3.10  Employee/Ten Percent Shareholders.

     In the event the Committee determines to grant an Incentive Stock
Option to an employee who is also a Ten Percent Stockholder, as defined in
9.07(i) below, (i) the Option Price shall not be less than 110% of the Fair
Market Value of the shares of Common Stock of the Company on the date of
grant of such Incentive Stock Option, and (ii) the exercise period shall not
exceed 5 years from the date of grant of such Incentive Stock Option.  Fair
Market Value shall be as defined in 9.07(c) below.
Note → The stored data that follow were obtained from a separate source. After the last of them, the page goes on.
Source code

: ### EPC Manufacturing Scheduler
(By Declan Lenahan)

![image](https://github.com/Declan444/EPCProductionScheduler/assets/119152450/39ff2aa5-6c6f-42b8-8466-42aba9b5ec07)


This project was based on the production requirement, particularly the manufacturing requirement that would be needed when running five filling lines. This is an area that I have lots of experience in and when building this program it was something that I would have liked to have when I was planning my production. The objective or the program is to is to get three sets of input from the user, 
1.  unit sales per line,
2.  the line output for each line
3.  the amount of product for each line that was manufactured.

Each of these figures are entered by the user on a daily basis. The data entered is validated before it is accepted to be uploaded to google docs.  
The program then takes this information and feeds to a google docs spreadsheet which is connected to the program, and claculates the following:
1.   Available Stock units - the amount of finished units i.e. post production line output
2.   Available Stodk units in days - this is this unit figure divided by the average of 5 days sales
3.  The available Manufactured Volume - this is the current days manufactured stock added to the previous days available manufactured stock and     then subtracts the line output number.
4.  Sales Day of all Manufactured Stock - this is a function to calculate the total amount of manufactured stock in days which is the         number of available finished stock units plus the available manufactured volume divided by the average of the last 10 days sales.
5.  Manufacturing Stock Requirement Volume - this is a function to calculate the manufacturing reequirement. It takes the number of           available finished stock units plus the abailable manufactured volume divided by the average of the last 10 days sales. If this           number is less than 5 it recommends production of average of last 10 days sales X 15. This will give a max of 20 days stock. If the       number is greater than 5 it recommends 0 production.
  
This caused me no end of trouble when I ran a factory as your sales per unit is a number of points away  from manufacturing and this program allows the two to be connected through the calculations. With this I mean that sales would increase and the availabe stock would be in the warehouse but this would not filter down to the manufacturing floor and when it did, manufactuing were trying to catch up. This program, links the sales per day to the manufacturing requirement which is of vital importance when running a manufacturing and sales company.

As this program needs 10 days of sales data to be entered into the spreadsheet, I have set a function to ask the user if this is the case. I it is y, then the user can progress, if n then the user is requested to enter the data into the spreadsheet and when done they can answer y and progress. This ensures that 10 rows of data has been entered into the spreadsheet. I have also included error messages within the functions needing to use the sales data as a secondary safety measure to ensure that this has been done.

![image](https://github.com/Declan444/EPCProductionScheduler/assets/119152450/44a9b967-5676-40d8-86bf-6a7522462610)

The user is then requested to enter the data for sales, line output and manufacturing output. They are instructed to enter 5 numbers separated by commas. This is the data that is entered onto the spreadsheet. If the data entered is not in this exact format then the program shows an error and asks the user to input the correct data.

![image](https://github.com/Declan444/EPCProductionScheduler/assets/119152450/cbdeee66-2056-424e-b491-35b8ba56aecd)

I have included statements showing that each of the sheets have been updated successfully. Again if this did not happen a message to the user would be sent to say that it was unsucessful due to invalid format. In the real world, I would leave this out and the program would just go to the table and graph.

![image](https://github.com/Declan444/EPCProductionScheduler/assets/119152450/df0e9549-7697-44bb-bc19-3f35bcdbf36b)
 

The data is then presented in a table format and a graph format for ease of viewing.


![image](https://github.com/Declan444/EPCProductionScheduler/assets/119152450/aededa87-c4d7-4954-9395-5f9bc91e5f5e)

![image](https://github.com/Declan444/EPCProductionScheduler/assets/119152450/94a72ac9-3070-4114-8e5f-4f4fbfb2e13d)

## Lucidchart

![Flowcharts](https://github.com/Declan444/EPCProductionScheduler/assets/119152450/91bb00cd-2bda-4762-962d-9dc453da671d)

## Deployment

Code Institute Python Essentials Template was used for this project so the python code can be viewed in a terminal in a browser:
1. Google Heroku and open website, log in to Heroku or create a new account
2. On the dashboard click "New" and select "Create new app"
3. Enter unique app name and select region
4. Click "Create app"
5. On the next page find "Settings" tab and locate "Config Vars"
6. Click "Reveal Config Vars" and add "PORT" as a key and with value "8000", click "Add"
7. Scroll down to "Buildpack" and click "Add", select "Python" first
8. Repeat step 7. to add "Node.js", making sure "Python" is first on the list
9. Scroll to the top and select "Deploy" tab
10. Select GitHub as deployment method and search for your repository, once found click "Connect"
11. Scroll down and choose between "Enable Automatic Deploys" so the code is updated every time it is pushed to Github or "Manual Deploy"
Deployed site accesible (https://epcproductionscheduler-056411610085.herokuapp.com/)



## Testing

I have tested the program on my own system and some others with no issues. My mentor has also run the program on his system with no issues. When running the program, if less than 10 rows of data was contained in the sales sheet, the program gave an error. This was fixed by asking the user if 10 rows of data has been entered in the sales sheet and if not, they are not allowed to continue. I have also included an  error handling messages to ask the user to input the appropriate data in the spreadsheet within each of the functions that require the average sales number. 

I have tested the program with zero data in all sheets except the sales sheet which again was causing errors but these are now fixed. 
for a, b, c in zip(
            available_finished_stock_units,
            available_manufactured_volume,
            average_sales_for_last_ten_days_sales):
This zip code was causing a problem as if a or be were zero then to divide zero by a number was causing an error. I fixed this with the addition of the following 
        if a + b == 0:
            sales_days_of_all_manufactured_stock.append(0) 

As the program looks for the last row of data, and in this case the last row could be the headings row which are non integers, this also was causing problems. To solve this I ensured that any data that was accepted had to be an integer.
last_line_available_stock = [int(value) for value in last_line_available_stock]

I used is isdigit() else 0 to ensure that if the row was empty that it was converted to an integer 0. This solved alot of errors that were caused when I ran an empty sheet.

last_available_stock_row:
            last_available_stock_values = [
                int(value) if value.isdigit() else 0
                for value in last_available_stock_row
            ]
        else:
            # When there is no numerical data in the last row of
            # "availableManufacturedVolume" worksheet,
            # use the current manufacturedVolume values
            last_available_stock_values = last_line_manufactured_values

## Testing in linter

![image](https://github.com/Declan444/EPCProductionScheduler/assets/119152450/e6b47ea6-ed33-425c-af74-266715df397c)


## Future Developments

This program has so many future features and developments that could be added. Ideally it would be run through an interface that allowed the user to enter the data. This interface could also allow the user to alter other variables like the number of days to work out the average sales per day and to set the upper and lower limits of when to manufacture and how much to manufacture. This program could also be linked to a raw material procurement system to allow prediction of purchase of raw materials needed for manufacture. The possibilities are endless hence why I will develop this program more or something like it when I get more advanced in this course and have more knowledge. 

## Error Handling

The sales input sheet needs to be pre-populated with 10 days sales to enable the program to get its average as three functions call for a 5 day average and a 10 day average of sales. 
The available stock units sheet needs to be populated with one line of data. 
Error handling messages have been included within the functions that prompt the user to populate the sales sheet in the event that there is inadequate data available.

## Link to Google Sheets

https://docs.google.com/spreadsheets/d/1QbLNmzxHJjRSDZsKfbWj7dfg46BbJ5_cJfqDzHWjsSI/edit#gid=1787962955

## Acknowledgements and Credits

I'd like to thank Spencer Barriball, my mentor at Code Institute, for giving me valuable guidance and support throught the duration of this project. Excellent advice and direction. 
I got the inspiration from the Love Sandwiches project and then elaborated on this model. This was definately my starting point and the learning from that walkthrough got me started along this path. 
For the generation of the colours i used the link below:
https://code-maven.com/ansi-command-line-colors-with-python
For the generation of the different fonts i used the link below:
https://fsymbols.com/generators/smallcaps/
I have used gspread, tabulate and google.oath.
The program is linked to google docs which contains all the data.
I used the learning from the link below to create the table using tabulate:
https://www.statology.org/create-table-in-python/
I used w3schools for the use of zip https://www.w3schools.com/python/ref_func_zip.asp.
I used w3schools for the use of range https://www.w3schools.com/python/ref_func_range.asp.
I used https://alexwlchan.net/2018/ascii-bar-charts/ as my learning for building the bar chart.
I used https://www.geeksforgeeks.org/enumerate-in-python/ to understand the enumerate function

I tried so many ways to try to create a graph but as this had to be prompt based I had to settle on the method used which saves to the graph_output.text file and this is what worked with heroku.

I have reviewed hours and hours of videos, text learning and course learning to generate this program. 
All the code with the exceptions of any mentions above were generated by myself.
                   ARTICLE IV    RELOAD OPTIONS

4.01.  Authorization of Reload Options.

     Concurrently with the award of Stock Options and/or the award of
Incentive Stock Options to any participant in the Plan, the Committee may,
subject to the provisions of the Plan, particularly the provisions of
Section 9.11 below, and such other terms and conditions as the Committee may
prescribe, authorize reload options to purchase for cash or for Company
shares a number of shares of Common Stock allotted by the Committee ("Reload
Options").  The number of Reload Options shall equal (i) the number of
shares of Common Stock used to exercise the underlying Stock Options or
Incentive Stock Options and (ii) to the extent authorized by the Committee,
the number of shares of Common Stock used to satisfy any tax withholding
requirement incident to the exercise of the underlying Stock Options or
Incentive Stock Options.  The grant of a Reload Option will become effective
upon the exercise of underlying Stock Options, Incentive Stock Options or
other Reload Options through the use of shares of Common Stock held by the
Optionee for at least 12 months.  Notwithstanding the fact that the
underlying Option may be an Incentive Stock Option, a Reload Option is not
intended to qualify as an "incentive stock option" under Section 422 of the
Code.

4.02.  Reload Option Amendment.

     Each Stock Option Agreement and Incentive Stock Option Agreement shall
state whether the Committee has authorized Reload Options with respect to
the underlying Stock Options and/or Incentive Stock Options.  Upon the
exercise of an underlying Stock Option, Incentive Stock Option or other
Reload Option, the Reload Option will be evidenced by an amendment to the
underlying Stock Option Agreement or Incentive Stock Option Agreement.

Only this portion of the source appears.